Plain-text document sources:
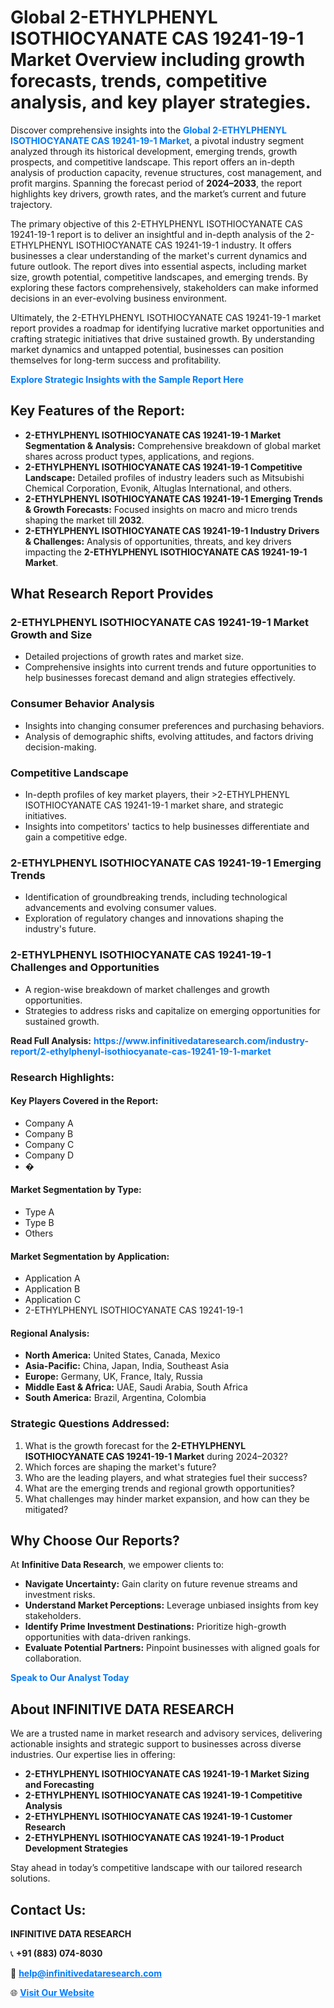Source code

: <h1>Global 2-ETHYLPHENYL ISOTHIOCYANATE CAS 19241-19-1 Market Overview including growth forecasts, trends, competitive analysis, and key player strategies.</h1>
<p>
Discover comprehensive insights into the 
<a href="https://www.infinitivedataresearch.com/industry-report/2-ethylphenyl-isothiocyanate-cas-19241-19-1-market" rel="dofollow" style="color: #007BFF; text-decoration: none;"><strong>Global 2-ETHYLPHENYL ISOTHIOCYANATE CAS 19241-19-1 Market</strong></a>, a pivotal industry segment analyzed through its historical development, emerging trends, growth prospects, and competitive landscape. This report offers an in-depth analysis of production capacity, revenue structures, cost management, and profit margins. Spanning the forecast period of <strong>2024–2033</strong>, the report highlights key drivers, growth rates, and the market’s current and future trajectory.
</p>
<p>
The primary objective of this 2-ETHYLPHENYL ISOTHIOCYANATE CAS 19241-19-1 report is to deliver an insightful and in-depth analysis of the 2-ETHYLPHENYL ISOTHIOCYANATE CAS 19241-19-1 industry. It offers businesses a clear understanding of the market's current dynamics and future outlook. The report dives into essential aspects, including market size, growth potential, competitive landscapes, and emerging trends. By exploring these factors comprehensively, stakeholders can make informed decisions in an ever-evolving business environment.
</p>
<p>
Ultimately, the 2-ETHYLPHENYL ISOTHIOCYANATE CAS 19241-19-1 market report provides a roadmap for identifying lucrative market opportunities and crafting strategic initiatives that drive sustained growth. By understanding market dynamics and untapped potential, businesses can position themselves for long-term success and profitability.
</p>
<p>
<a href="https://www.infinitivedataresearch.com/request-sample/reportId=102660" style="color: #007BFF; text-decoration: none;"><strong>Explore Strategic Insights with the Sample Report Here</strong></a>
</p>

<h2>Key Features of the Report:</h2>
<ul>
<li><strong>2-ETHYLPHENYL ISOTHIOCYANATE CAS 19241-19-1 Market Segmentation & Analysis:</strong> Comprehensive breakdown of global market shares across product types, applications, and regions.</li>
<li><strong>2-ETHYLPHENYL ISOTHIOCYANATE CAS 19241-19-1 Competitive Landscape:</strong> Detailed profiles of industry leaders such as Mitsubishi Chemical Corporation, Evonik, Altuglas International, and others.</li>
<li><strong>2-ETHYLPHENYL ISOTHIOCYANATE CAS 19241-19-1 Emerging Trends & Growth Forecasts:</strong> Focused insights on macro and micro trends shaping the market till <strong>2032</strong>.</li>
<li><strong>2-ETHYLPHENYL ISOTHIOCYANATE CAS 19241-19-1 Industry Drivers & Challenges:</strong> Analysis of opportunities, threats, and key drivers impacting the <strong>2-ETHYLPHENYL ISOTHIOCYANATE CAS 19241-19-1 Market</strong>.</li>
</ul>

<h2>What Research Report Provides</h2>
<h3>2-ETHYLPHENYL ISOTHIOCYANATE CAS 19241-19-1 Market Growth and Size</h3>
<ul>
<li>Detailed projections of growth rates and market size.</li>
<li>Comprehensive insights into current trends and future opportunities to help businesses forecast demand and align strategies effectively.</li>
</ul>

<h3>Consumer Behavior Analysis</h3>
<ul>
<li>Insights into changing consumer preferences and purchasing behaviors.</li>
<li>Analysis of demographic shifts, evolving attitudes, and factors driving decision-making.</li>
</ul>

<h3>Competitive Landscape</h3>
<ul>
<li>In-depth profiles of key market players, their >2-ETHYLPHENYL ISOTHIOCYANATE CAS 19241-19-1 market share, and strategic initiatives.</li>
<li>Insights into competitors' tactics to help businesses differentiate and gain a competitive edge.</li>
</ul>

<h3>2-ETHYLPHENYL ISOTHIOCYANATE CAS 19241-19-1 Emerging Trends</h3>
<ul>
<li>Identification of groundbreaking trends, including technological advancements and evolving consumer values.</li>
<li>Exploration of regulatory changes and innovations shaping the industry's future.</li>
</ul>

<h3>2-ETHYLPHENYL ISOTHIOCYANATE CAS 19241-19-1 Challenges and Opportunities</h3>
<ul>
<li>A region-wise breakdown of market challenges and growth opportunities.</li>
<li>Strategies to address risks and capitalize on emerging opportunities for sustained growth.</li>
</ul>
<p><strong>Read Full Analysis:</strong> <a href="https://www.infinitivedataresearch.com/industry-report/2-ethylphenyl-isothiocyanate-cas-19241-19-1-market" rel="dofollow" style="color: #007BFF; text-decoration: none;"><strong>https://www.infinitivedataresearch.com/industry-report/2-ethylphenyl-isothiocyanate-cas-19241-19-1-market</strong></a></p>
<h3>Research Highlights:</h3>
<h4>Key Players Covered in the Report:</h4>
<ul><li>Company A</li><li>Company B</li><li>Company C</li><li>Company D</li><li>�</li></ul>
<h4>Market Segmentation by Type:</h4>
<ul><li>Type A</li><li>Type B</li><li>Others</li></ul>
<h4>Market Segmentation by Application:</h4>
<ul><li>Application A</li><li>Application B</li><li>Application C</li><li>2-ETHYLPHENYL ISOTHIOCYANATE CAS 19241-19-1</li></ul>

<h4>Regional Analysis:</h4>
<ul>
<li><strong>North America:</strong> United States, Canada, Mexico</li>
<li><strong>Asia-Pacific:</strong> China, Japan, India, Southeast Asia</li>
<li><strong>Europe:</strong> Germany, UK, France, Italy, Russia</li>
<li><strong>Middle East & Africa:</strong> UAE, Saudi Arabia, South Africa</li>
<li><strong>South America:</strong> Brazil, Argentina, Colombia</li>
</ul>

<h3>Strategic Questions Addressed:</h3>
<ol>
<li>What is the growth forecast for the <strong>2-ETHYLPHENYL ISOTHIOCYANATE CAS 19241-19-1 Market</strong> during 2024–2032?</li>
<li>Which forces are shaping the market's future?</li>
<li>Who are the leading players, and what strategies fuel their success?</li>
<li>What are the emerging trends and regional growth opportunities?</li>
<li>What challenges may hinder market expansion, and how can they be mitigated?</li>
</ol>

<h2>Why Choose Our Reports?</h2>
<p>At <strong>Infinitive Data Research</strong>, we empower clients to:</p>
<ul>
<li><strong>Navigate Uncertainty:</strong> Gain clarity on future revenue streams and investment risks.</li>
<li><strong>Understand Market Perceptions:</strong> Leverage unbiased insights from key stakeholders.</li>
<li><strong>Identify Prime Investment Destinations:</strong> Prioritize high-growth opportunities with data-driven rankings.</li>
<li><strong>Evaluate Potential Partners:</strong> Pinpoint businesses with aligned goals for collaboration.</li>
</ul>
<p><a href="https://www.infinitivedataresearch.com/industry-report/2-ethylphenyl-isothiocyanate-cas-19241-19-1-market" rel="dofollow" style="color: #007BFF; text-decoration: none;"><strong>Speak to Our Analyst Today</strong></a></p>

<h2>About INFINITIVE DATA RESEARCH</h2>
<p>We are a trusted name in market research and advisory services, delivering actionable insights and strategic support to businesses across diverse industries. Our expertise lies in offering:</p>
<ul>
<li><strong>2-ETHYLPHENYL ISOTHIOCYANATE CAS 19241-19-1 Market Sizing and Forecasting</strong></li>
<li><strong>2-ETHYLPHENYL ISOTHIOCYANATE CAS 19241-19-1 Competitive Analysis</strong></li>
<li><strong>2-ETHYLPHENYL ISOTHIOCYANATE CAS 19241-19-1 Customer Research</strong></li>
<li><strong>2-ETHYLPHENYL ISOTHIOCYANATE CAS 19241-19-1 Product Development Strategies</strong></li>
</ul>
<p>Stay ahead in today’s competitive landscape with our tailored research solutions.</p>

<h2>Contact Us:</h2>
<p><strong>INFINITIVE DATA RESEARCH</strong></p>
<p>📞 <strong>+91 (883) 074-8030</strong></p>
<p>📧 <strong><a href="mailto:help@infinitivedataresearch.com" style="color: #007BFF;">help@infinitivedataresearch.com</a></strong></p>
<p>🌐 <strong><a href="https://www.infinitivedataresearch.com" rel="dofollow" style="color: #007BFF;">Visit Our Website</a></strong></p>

What to produce: If a line above holds the word "rates", copy it.

Answer for this exercise:
<a href="https://www.infinitivedataresearch.com/industry-report/2-ethylphenyl-isothiocyanate-cas-19241-19-1-market" rel="dofollow" style="color: #007BFF; text-decoration: none;"><strong>Global 2-ETHYLPHENYL ISOTHIOCYANATE CAS 19241-19-1 Market</strong></a>, a pivotal industry segment analyzed through its historical development, emerging trends, growth prospects, and competitive landscape. This report offers an in-depth analysis of production capacity, revenue structures, cost management, and profit margins. Spanning the forecast period of <strong>2024–2033</strong>, the report highlights key drivers, growth rates, and the market’s current and future trajectory.
<li>Detailed projections of growth rates and market size.</li>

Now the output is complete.